Brexit, meno tre: Una certezza: dopo il voto nulla sarà più come prima

Referendum - Il 23 giugno i cittadini britannici dovranno scegliere se restare o meno nell’Unione Europea

Sulla Brexit il conto alla rovescia è arrivato alle battute finali. Siamo al giorno meno tre dal referendum sull’Ue che da mesi agita la Gran Bretagna e l’Europa. Sul piatto molte variabili e, qualsiasi sarà l’esito, una cosa appare chiara: nulla sarà più come prima. Dopo che il 23 giugno, con un referendum, i cittadini britannici avranno scelto se restare o meno nell’Unione Europea, si apriranno due differenti scenari, solo in parte immaginabili a priori.

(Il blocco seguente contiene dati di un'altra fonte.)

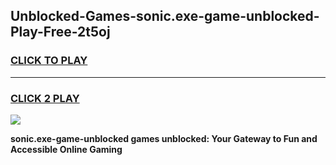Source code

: 
## Unblocked-Games-sonic.exe-game-unblocked-Play-Free-2t5oj
<h3>
<a href="https://premium76.site?title=sonic.exe-game-unblocked&ref=09A">CLICK TO PLAY</a></h3>
<hr>

<h3>
<a href="https://premium76.site?title=sonic.exe-game-unblocked&ref=09A">CLICK 2 PLAY</a>
  
</h3>

<a href="https://premium76.site?title=sonic.exe-game-unblocked&ref=09A"><img src="https://clearcache.store/games.png"></a>


**sonic.exe-game-unblocked games unblocked: Your Gateway to Fun and Accessible Online Gaming**
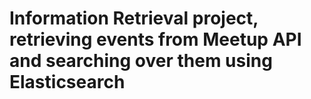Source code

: # Information Retrieval project, retrieving events from Meetup API and searching over them using Elasticsearch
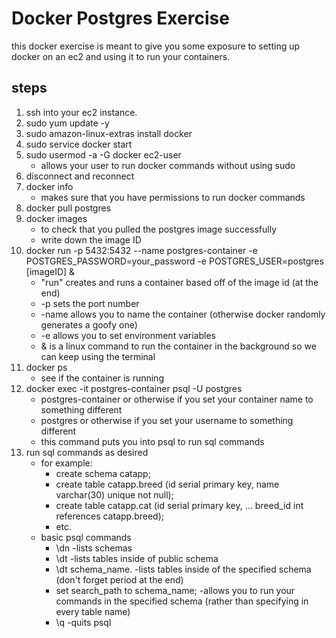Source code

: # Docker Postgres Exercise
this docker exercise is meant to give you some exposure to setting up docker on an ec2 and using it to run your containers.
## steps
1. ssh into your ec2 instance.
2. sudo yum update -y
3. sudo amazon-linux-extras install docker
4. sudo service docker start
5. sudo usermod -a -G docker ec2-user
    - allows your user to run docker commands without using sudo
6. disconnect and reconnect
7. docker info
    - makes sure that you have permissions to run docker commands
8. docker pull postgres
9. docker images
    - to check that you pulled the postgres image successfully
    - write down the image ID
10. docker run -p 5432:5432 --name postgres-container -e POSTGRES_PASSWORD=your_password -e POSTGRES_USER=postgres [imageID] &
    - "run" creates and runs a container based off of the image id (at the end)
    - -p sets the port number
    - -name allows you to name the container (otherwise docker randomly generates a goofy one)
    - -e allows you to set environment variables
    - & is a linux command to run the container in the background so we can keep using the terminal
11. docker ps
    - see if the container is running
12. docker exec -it postgres-container psql -U postgres
    - postgres-container or otherwise if you set your container name to something different
    - postgres or otherwise if you set your username to something different
    - this command puts you into psql to run sql commands
13. run sql commands as desired
    - for example:
        - create schema catapp;
        - create table catapp.breed (id serial primary key, name varchar(30) unique not null);
        - create table catapp.cat (id serial primary key, ... breed_id int references catapp.breed);
        - etc.
    - basic psql commands
        - \dn -lists schemas
        - \dt -lists tables inside of public schema
        - \dt schema_name. -lists tables inside of the specified schema (don't forget period at the end)
        - set search_path to schema_name; -allows you to run your commands in the specified schema (rather than specifying in every table name)
        - \q -quits psql
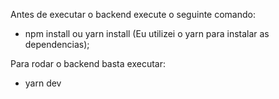 Antes de executar o backend execute o seguinte comando:

-   npm install ou yarn install (Eu utilizei o yarn para instalar as dependencias);

Para rodar o backend basta executar:

-   yarn dev
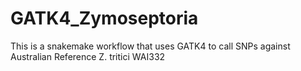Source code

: # GATK4_Zymoseptoria
This is a snakemake workflow that uses GATK4 to call SNPs against Australian Reference Z. tritici WAI332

La vittoria del sì alla Brexit, è bene dirlo, non avrà un effetto immediato. Nessuna uscita repentina di uno degli Stati membri dell’Unione infatti è prevista dalle regole del gioco che, al contrario, prevedono in questo caso l’avvio di una negoziazione che dovrà essere conclusa entro due anni. Un lasso di tempo nel quale ci si siederà attorno al tavolo per dettare ciascuno le sue condizioni. Gli scenari possibili? Due sono i modelli ai quali attualmente si può

pensare di ispirarsi per la regolamentazione futura del rapporto tra Unione Europea e Gran Bretagna. Nel primo caso potrebbe essere scelto l’esempio di ciò che accade già oggi per lo Spazio economico europeo, che lega i 28 Paesi membri ad Islanda, Lichtenstein e Norvegia. Il Regno Unito potrebbe accettare di collocarsi in questo contesto, con una serie di conseguenze differenti dal punto di vista economico e sociale. Altra via sarebbe quella di regolare i rapporti tramite accordi bilaterali, come oggi accade con la Svizzera che ha concluso con l’Unione una serie di “patti” per disciplinare materie quali ad esempio il lavoro e la circolazione delle persone. In questo caso i festeggiamenti del prossimo anno per l’anniversario del trattato di Roma assumerebbero ben altro tono e c’è chi teme un effetto domino, che potrebbe portare altri Paesi ad abbandonare l’Unione.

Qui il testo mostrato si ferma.